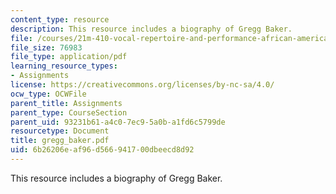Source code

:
```yaml
---
content_type: resource
description: This resource includes a biography of Gregg Baker.
file: /courses/21m-410-vocal-repertoire-and-performance-african-american-composers-spring-2005/6b26206eaf96d566941700dbeecd8d92_gregg_baker.pdf
file_size: 76983
file_type: application/pdf
learning_resource_types:
- Assignments
license: https://creativecommons.org/licenses/by-nc-sa/4.0/
ocw_type: OCWFile
parent_title: Assignments
parent_type: CourseSection
parent_uid: 93231b61-a4c0-7ec9-5a0b-a1fd6c5799de
resourcetype: Document
title: gregg_baker.pdf
uid: 6b26206e-af96-d566-9417-00dbeecd8d92
---
```

This resource includes a biography of Gregg Baker.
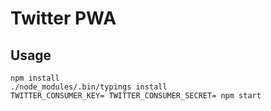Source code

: # Twitter PWA

## Usage

```
npm install
./node_modules/.bin/typings install
TWITTER_CONSUMER_KEY= TWITTER_CONSUMER_SECRET= npm start
```
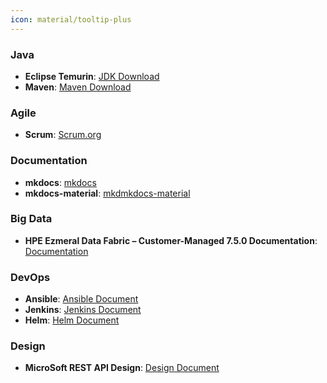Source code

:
 ```yaml
---
icon: material/tooltip-plus
---
```


### Java
- **Eclipse Temurin**: [JDK Download](https://adoptium.net/)
- **Maven**: [Maven Download](https://maven.apache.org/download.cgi)

### Agile
- **Scrum**: [Scrum.org](https://www.scrum.org/open-assessments/scrum-open)

### Documentation
- **mkdocs**: [mkdocs](https://www.mkdocs.org/)
- **mkdocs-material**: [mkdmkdocs-material](https://squidfunk.github.io/mkdocs-material/)

### Big Data
- **HPE Ezmeral Data Fabric – Customer-Managed 7.5.0 Documentation**: [Documentation](https://support.hpe.com/hpesc/public/docDisplay?docId=a00edf75hen_us&page=index.html)

### DevOps
- **Ansible**: [Ansible Document](https://docs.ansible.com/ansible/latest/index.html)
- **Jenkins**: [Jenkins Document](https://www.jenkins.io/doc/)
- **Helm**: [Helm Document](https://helm.sh/docs/)

### Design
- **MicroSoft REST API Design**: [Design Document](https://learn.microsoft.com/en-us/azure/architecture/best-practices/api-design)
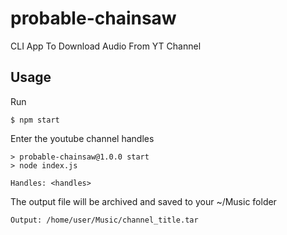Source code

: # probable-chainsaw
CLI App To Download Audio From YT Channel
## Usage
Run
```
$ npm start
```
Enter the youtube channel handles
```
> probable-chainsaw@1.0.0 start
> node index.js

Handles: <handles>
```
The output file will be archived and saved to your ~/Music folder
```
Output: /home/user/Music/channel_title.tar
```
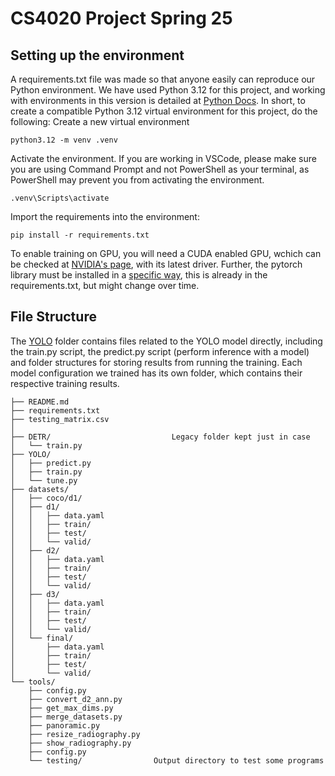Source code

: # CS4020 Project Spring 25
## Setting up the environment
A requirements.txt file was made so that anyone easily can reproduce our Python environment. We have used Python 3.12 for this project, and working with environments in this version is detailed at [Python Docs](https://docs.python.org/3.12/tutorial/venv.html).
In short, to create a compatible Python 3.12 virtual environment for this project, do the following:
Create a new virtual environment
```Shell
python3.12 -m venv .venv
```

Activate the environment. If you are working in VSCode, please make sure you are using Command Prompt and not PowerShell as your terminal, as PowerShell may prevent you from activating the environment.
```Shell
.venv\Scripts\activate
```

Import the requirements into the environment:
```Shell
pip install -r requirements.txt
```

To enable training on GPU, you will need a CUDA enabled GPU, wchich can be checked at [NVIDIA's page](https://developer.nvidia.com/cuda-gpus), with its latest driver.
Further, the pytorch library must be installed in a [specific way](https://pytorch.org/get-started/locally), this is already in the requirements.txt, but might change over time.

## File Structure
The [YOLO](https://github.com/anesh1234/data_science_course/tree/main/YOLO) folder contains files related to the YOLO model directly, including the train.py script, the predict.py script (perform inference with a model) and folder structures for storing results from running the training. Each model configuration we trained has its own folder, which contains their respective training results.
```
├── README.md
├── requirements.txt
├── testing_matrix.csv
│
├── DETR/                           Legacy folder kept just in case
│   └── train.py
├── YOLO/
│   ├── predict.py
│   ├── train.py
│   └── tune.py
├── datasets/
│   ├── coco/d1/
│   ├── d1/
│   │   ├── data.yaml
│   │   ├── train/
│   │   ├── test/
│   │   └── valid/
│   ├── d2/
│   │   ├── data.yaml
│   │   ├── train/
│   │   ├── test/
│   │   └── valid/
│   ├── d3/
│   │   ├── data.yaml
│   │   ├── train/
│   │   ├── test/
│   │   └── valid/
│   └── final/
│       ├── data.yaml
│       ├── train/
│       ├── test/
│       └── valid/
└── tools/
    ├── config.py
    ├── convert_d2_ann.py
    ├── get_max_dims.py
    ├── merge_datasets.py
    ├── panoramic.py
    ├── resize_radiography.py
    ├── show_radiography.py
    ├── config.py
    └── testing/                Output directory to test some programs
```
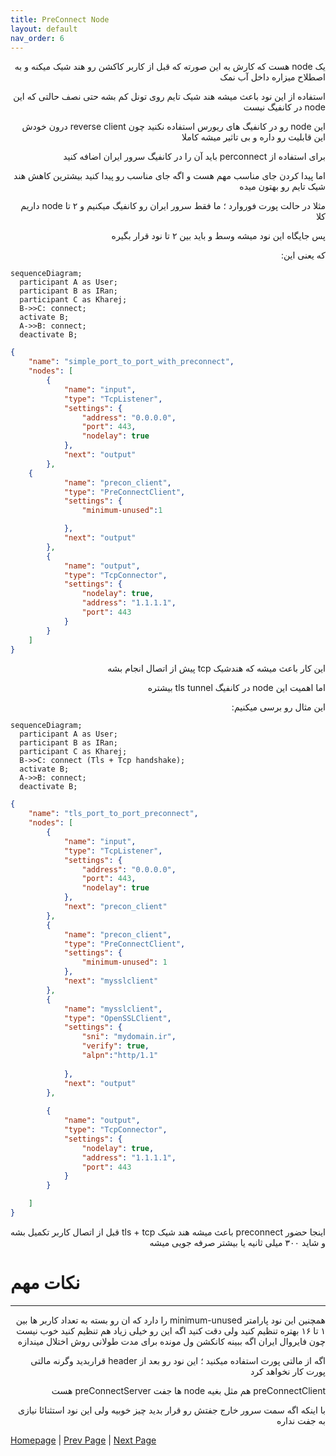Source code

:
 ```yaml
---
title: PreConnect Node 
layout: default
nav_order: 6
---
```


<p dir="rtl">
یک node هست که کارش به این صورته که قبل از کاربر کاکشن رو هند شیک میکنه و به اصطلاح میزاره داخل آب نمک
</p>

<p dir="rtl">
استفاده از این نود باعث میشه هند شیک تایم روی تونل کم بشه حتی نصف حالتی که این node در کانفیگ نیست
</p>

<p dir="rtl">
این node رو در کانفیگ های ریورس استفاده نکنید چون reverse client درون خودش این قابلیت رو داره و بی تاثیر میشه کاملا
</p>

<p dir="rtl">
برای استفاده از perconnect باید آن را در کانفیگ سرور ایران اضافه کنید 
</p>

<p dir="rtl">
اما پیدا کردن جای مناسب مهم هست و اگه جای مناسب رو پیدا کنید بیشترین کاهش هند شیک تایم رو بهتون میده
</p>

<p dir="rtl">
مثلا در حالت پورت فوروارد ؛ ما فقط سرور ایران رو کانفیگ میکنیم و ۲ تا node داریم کلا
</p>

<p dir="rtl">
پس جایگاه این نود میشه وسط و باید بین ۲ تا نود قرار بگیره 
</p>

<p dir="rtl">
که یعنی این:
</p>

```mermaid
sequenceDiagram;
  participant A as User;
  participant B as IRan;
  participant C as Kharej;
  B->>C: connect;
  activate B;
  A->>B: connect;
  deactivate B;
```



```json
{
    "name": "simple_port_to_port_with_preconnect",
    "nodes": [
        {
            "name": "input",
            "type": "TcpListener",
            "settings": {
                "address": "0.0.0.0",
                "port": 443,
                "nodelay": true
            },
            "next": "output"
        },
    {
            "name": "precon_client",
            "type": "PreConnectClient",
            "settings": {
                "minimum-unused":1

            },
            "next": "output"
        },
        {
            "name": "output",
            "type": "TcpConnector",
            "settings": {
                "nodelay": true,
                "address": "1.1.1.1",
                "port": 443
            }
        }
    ]
}
```

<p dir="rtl">
این کار باعث میشه که هندشیک tcp پیش از اتصال انجام بشه
</p>

<p dir="rtl">
اما اهمیت این node در کانفیگ tls tunnel بیشتره
</p>

<p dir="rtl">
این مثال رو برسی میکنیم:
</p>


```mermaid
sequenceDiagram;
  participant A as User;
  participant B as IRan;
  participant C as Kharej;
  B->>C: connect (Tls + Tcp handshake);
  activate B;
  A->>B: connect;
  deactivate B;
```

```json
{
    "name": "tls_port_to_port_preconnect",
    "nodes": [
        {
            "name": "input",
            "type": "TcpListener",
            "settings": {
                "address": "0.0.0.0",
                "port": 443,
                "nodelay": true
            },
            "next": "precon_client"
        },
        {
            "name": "precon_client",
            "type": "PreConnectClient",
            "settings": {
                "minimum-unused": 1
            },
            "next": "mysslclient"
        },
        {
            "name": "mysslclient",
            "type": "OpenSSLClient",
            "settings": {
                "sni": "mydomain.ir",
                "verify": true,
                "alpn":"http/1.1"
            
            },
            "next": "output"
        },
        
        {
            "name": "output",
            "type": "TcpConnector",
            "settings": {
                "nodelay": true,
                "address": "1.1.1.1",
                "port": 443
            }
        }

    ]
}
```

<p dir="rtl">
اینجا حضور preconnect باعث میشه هند شیک tls + tcp قبل از اتصال کاربر تکمیل بشه و شاید ۳۰۰ میلی ثانیه یا بیشتر صرفه جویی میشه 
</p>


# نکات مهم

* * *

<p dir="rtl">
همچنین این نود پارامتر minimum-unused را دارد که ان رو بسته به تعداد کاربر ها بین ۱ تا ۱۶ بهتره تنظیم کنید ولی دقت کنید اگه این رو خیلی زیاد هم تنظیم کنید خوب نیست
چون فایروال ایران اگه ببینه کانکشن ول مونده برای مدت طولانی روش اختلال میندازه
</p>

<p dir="rtl">
اگه از مالتی پورت استفاده میکنید ؛ این نود رو بعد از header قراربدید وگرنه مالتی پورت کار نخواهد کرد
</p>

<p dir="rtl">
preConnectClient هم مثل بغیه node ها جفت preConnectServer هست
</p>

<p dir="rtl">
با اینکه اگه سمت سرور خارج جفتش رو قرار بدید چیز خوبیه ولی این نود استثنائا نیازی به جفت نداره 
</p>




[Homepage](.) | [Prev Page](Tls-Tunnel) | [Next Page](Http2-Mux-Grpc)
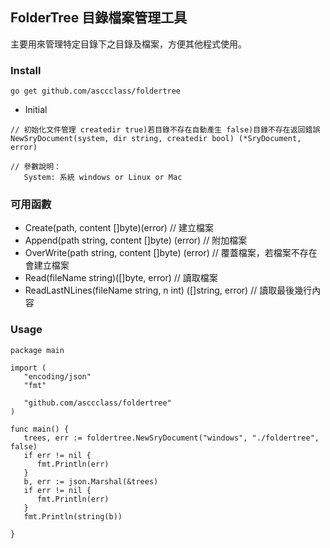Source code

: ## FolderTree 目錄檔案管理工具
主要用來管理特定目錄下之目錄及檔案，方便其他程式使用。

### Install
```
go get github.com/asccclass/foldertree
```

* Initial

```
// 初始化文件管理 createdir true)若目錄不存在自動產生 false)目錄不存在返回錯誤
NewSryDocument(system, dir string, createdir bool) (*SryDocument, error)

// 參數說明：
   System: 系統 windows or Linux or Mac
```

### 可用函數
* Create(path, content []byte)(error)              // 建立檔案
* Append(path string, content []byte) (error)      // 附加檔案
* OverWrite(path string, content []byte) (error)   // 覆蓋檔案，若檔案不存在會建立檔案
* Read(fileName string)([]byte, error)             // 讀取檔案
* ReadLastNLines(fileName string, n int) ([]string, error) // 讀取最後幾行內容

### Usage
```
package main

import (
   "encoding/json"
   "fmt"

   "github.com/asccclass/foldertree"
)

func main() {
   trees, err := foldertree.NewSryDocument("windows", "./foldertree", false)
   if err != nil {
      fmt.Println(err)
   }
   b, err := json.Marshal(&trees)
   if err != nil {
      fmt.Println(err)
   }
   fmt.Println(string(b))

}
```
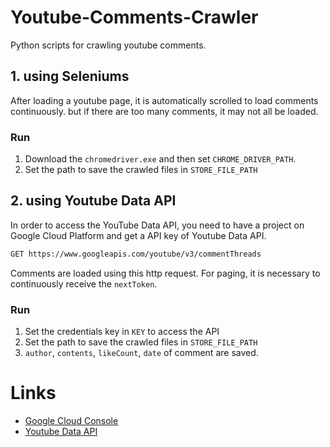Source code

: # Youtube-Comments-Crawler

Python scripts for crawling youtube comments.

## 1. using Seleniums

After loading a youtube page, it is automatically scrolled to load comments continuously. but if there are too many comments, it may not all be loaded.

### Run

1. Download the `chromedriver.exe` and then set `CHROME_DRIVER_PATH`.
2. Set the path to save the crawled files in `STORE_FILE_PATH`

## 2. using Youtube Data API

In order to access the YouTube Data API, you need to have a project on Google Cloud Platform and get a API key of Youtube Data API.

```sh
GET https://www.googleapis.com/youtube/v3/commentThreads
```

Comments are loaded using this http request. For paging, it is necessary to continuously receive the `nextToken`.

### Run

1. Set the credentials key in `KEY` to access the API
2. Set the path to save the crawled files in `STORE_FILE_PATH`
3. `author`, `contents`, `likeCount`, `date` of comment are saved.

# Links

- [Google Cloud Console](https://console.developers.google.com/projectselector2/apis/dashboard)
- [Youtube Data API](https://developers.google.com/youtube/v3/docs/commentThreads/list)
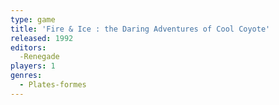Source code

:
 ```yaml
---
type: game
title: 'Fire & Ice : the Daring Adventures of Cool Coyote'
released: 1992
editors: 
  -Renegade
players: 1
genres:
  - Plates-formes
---
```

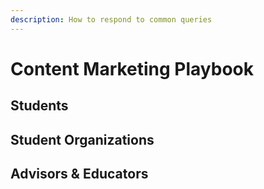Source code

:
 ```yaml
---
description: How to respond to common queries
---
```


# Content Marketing Playbook

## Students

## Student Organizations

## Advisors & Educators

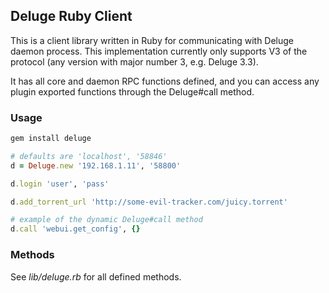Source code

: ## Deluge Ruby Client

This is a client library written in Ruby for communicating with Deluge daemon process. This implementation currently only supports V3 of the protocol (any version with major number 3, e.g. Deluge 3.3).

It has all core and daemon RPC functions defined, and you can access any plugin exported functions through the Deluge#call method. 

### Usage

```ruby
gem install deluge

# defaults are 'localhost', '58846'
d = Deluge.new '192.168.1.11', '58800'

d.login 'user', 'pass'

d.add_torrent_url 'http://some-evil-tracker.com/juicy.torrent'

# example of the dynamic Deluge#call method
d.call 'webui.get_config', {}
```

### Methods

See _lib/deluge.rb_ for all defined methods.
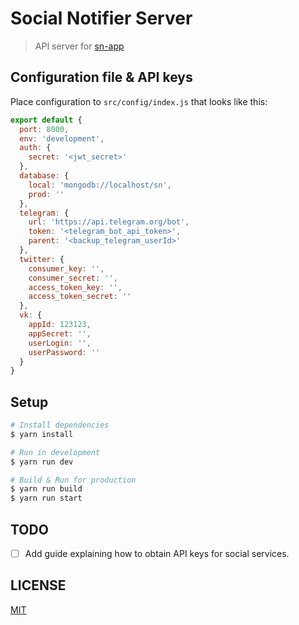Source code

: # Social Notifier Server

> API server for [sn-app](https://github.com/frenchbread/sn-app)

## Configuration file & API keys

Place configuration to `src/config/index.js` that looks like this:

```js
export default {
  port: 8000,
  env: 'development',
  auth: {
    secret: '<jwt_secret>'
  },
  database: {
    local: 'mongodb://localhost/sn',
    prod: ''
  },
  telegram: {
    url: 'https://api.telegram.org/bot',
    token: '<telegram_bot_api_token>',
    parent: '<backup_telegram_userId>'
  },
  twitter: {
    consumer_key: '',
    consumer_secret: '',
    access_token_key: '',
    access_token_secret: ''
  },
  vk: {
    appId: 123123,
    appSecret: '',
    userLogin: '',
    userPassword: ''
  }
}
```

## Setup

```bash
# Install dependencies
$ yarn install

# Run in development
$ yarn run dev

# Build & Run for production
$ yarn run build
$ yarn run start
```

## TODO

- [ ] Add guide explaining how to obtain API keys for social services.

## LICENSE
[MIT](https://github.com/frenchbread/sn-server/blob/master/LICENSE.md)
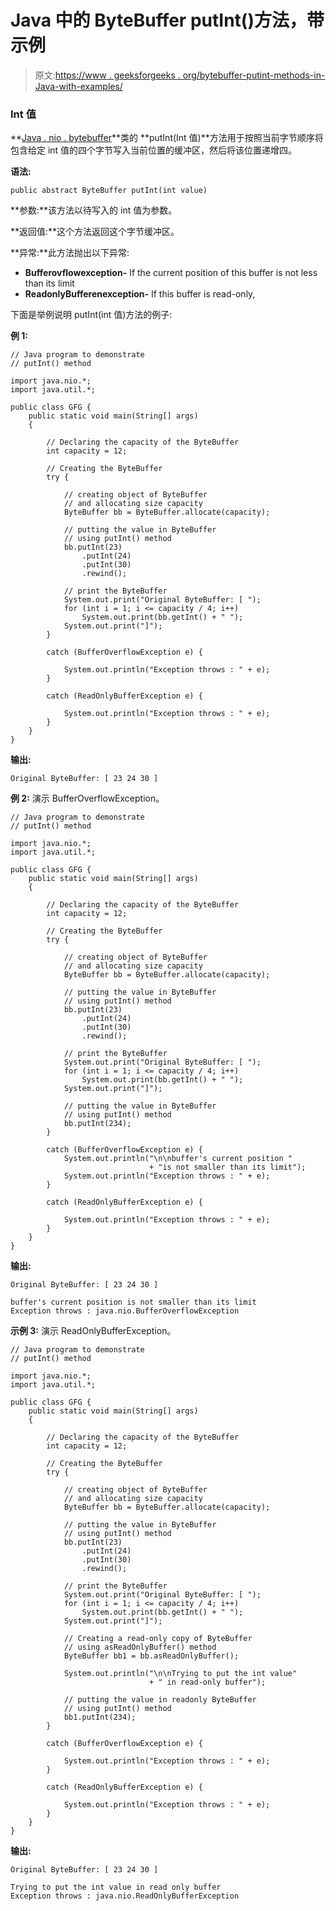 # Java 中的 ByteBuffer putInt()方法，带示例

> 原文:[https://www . geeksforgeeks . org/bytebuffer-putint-methods-in-Java-with-examples/](https://www.geeksforgeeks.org/bytebuffer-putint-methods-in-java-with-examples/)

### Int 值

**[Java . nio . bytebuffer](https://www.geeksforgeeks.org/tag/java-bytebuffer/)**类的 **putInt(Int 值)**方法用于按照当前字节顺序将包含给定 int 值的四个字节写入当前位置的缓冲区，然后将该位置递增四。

**语法:**

```
public abstract ByteBuffer putInt(int value)
```

**参数:**该方法以待写入的 int 值为参数。

**返回值:**这个方法返回这个字节缓冲区。

**异常:**此方法抛出以下异常:

*   **Bufferovflowexception-** If the current position of this buffer is not less than its limit
*   **ReadonlyBufferenexception-** If this buffer is read-only,

下面是举例说明 putInt(int 值)方法的例子:

**例 1:**

```
// Java program to demonstrate
// putInt() method

import java.nio.*;
import java.util.*;

public class GFG {
    public static void main(String[] args)
    {

        // Declaring the capacity of the ByteBuffer
        int capacity = 12;

        // Creating the ByteBuffer
        try {

            // creating object of ByteBuffer
            // and allocating size capacity
            ByteBuffer bb = ByteBuffer.allocate(capacity);

            // putting the value in ByteBuffer
            // using putInt() method
            bb.putInt(23)
                .putInt(24)
                .putInt(30)
                .rewind();

            // print the ByteBuffer
            System.out.print("Original ByteBuffer: [ ");
            for (int i = 1; i <= capacity / 4; i++)
                System.out.print(bb.getInt() + " ");
            System.out.print("]");
        }

        catch (BufferOverflowException e) {

            System.out.println("Exception throws : " + e);
        }

        catch (ReadOnlyBufferException e) {

            System.out.println("Exception throws : " + e);
        }
    }
}
```

**输出:**

```
Original ByteBuffer: [ 23 24 30 ]

```

**例 2:** 演示 BufferOverflowException。

```
// Java program to demonstrate
// putInt() method

import java.nio.*;
import java.util.*;

public class GFG {
    public static void main(String[] args)
    {

        // Declaring the capacity of the ByteBuffer
        int capacity = 12;

        // Creating the ByteBuffer
        try {

            // creating object of ByteBuffer
            // and allocating size capacity
            ByteBuffer bb = ByteBuffer.allocate(capacity);

            // putting the value in ByteBuffer
            // using putInt() method
            bb.putInt(23)
                .putInt(24)
                .putInt(30)
                .rewind();

            // print the ByteBuffer
            System.out.print("Original ByteBuffer: [ ");
            for (int i = 1; i <= capacity / 4; i++)
                System.out.print(bb.getInt() + " ");
            System.out.print("]");

            // putting the value in ByteBuffer
            // using putInt() method
            bb.putInt(234);
        }

        catch (BufferOverflowException e) {
            System.out.println("\n\nbuffer's current position "
                               + "is not smaller than its limit");
            System.out.println("Exception throws : " + e);
        }

        catch (ReadOnlyBufferException e) {

            System.out.println("Exception throws : " + e);
        }
    }
}
```

**输出:**

```
Original ByteBuffer: [ 23 24 30 ]

buffer's current position is not smaller than its limit
Exception throws : java.nio.BufferOverflowException

```

**示例 3:** 演示 ReadOnlyBufferException。

```
// Java program to demonstrate
// putInt() method

import java.nio.*;
import java.util.*;

public class GFG {
    public static void main(String[] args)
    {

        // Declaring the capacity of the ByteBuffer
        int capacity = 12;

        // Creating the ByteBuffer
        try {

            // creating object of ByteBuffer
            // and allocating size capacity
            ByteBuffer bb = ByteBuffer.allocate(capacity);

            // putting the value in ByteBuffer
            // using putInt() method
            bb.putInt(23)
                .putInt(24)
                .putInt(30)
                .rewind();

            // print the ByteBuffer
            System.out.print("Original ByteBuffer: [ ");
            for (int i = 1; i <= capacity / 4; i++)
                System.out.print(bb.getInt() + " ");
            System.out.print("]");

            // Creating a read-only copy of ByteBuffer
            // using asReadOnlyBuffer() method
            ByteBuffer bb1 = bb.asReadOnlyBuffer();

            System.out.println("\n\nTrying to put the int value"
                               + " in read-only buffer");

            // putting the value in readonly ByteBuffer
            // using putInt() method
            bb1.putInt(234);
        }

        catch (BufferOverflowException e) {

            System.out.println("Exception throws : " + e);
        }

        catch (ReadOnlyBufferException e) {

            System.out.println("Exception throws : " + e);
        }
    }
}
```

**输出:**

```
Original ByteBuffer: [ 23 24 30 ]

Trying to put the int value in read only buffer
Exception throws : java.nio.ReadOnlyBufferException

```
----------------------------------------
=== Try it ===
Search the data above for the word "Documentation" and report how many lines contain it, with nothing further.

=== Answer to this problem ===
2